21.20. Mi pareja y yo nos montamos en el metro, línea 5, parada La Latina, con la intención de bajarnos 10 estaciones después, en Ventas, para ir a un cumpleaños. El vagón está bastante lleno, no hay hueco en los asientos y nos quedamos de pie. Un viaje más de los tropecientos que hacemos a la semana. O no. Un par de paradas después, en Ópera, las puertas se abren y dos chicos de unos 18 años entran en el vagón. Parecen gemelos: pantalones de chándal oscuros, bomber verde, cabeza rapadísima, anillos grandes, de plata, que ocupan tres dedos de la mano —índice, corazón y anular— botas enormes y negras, y una actitud de ser los dueños de todo.

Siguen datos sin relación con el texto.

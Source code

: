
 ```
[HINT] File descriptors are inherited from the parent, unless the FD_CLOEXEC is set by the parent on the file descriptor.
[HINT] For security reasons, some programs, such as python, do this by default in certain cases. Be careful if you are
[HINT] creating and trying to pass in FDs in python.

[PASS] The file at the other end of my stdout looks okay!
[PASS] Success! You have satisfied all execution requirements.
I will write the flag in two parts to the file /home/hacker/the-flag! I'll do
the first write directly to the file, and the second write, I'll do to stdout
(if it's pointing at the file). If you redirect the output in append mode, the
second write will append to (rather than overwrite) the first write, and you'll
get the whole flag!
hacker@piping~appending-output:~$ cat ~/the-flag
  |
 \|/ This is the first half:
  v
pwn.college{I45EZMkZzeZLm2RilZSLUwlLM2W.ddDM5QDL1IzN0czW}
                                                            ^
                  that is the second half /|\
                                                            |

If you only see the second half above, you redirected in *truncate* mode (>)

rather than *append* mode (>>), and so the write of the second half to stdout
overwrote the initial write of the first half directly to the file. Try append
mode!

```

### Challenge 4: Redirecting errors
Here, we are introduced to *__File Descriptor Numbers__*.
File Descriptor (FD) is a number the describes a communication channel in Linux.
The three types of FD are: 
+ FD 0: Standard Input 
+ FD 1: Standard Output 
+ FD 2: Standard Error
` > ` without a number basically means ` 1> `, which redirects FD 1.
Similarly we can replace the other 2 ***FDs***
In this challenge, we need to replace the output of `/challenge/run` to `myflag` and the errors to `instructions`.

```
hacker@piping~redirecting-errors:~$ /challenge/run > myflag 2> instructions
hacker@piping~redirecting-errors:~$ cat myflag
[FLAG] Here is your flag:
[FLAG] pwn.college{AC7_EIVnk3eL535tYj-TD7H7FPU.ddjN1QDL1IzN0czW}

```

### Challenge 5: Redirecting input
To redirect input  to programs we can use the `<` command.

Se quedan de pie, a un metro de donde estamos, e inspeccionan al resto de pasajeros, desafiantes. Mi cuerpo se tensa, me separo de mi pareja y nos miramos. “Son skinheads”, me dice ella en un susurro. Lo sé, los he visto más veces. Cuando me mudé a Madrid y vivía en Chueca los vi marchar al grito de: “Fuera ‘maricas’ de nuestros barrios”. Una manifestación neonazi por la que, por cierto, la Fiscalía abrió una investigación de oficio.
También sé que organizan actos semiclandestinos en Madrid, como contó mi compañero Jacobo García en este reportaje. Y que han sido uno de los grupúsculos que han arengado las manifestaciones contra la amnistía en Ferraz. Sé todo eso. Sé que no son muchos, sé que, justo estos, son dos niñatos que acaban de cumplir la mayoría de edad pero, aun así, sentí miedo. Sentí que el vagón les pertenecía y que cualquiera de los que estaba allí —la mayoría personas no blancas, a las que miraban con asco y de cuyos acentos se burlaban, bien alto— era una potencial víctima.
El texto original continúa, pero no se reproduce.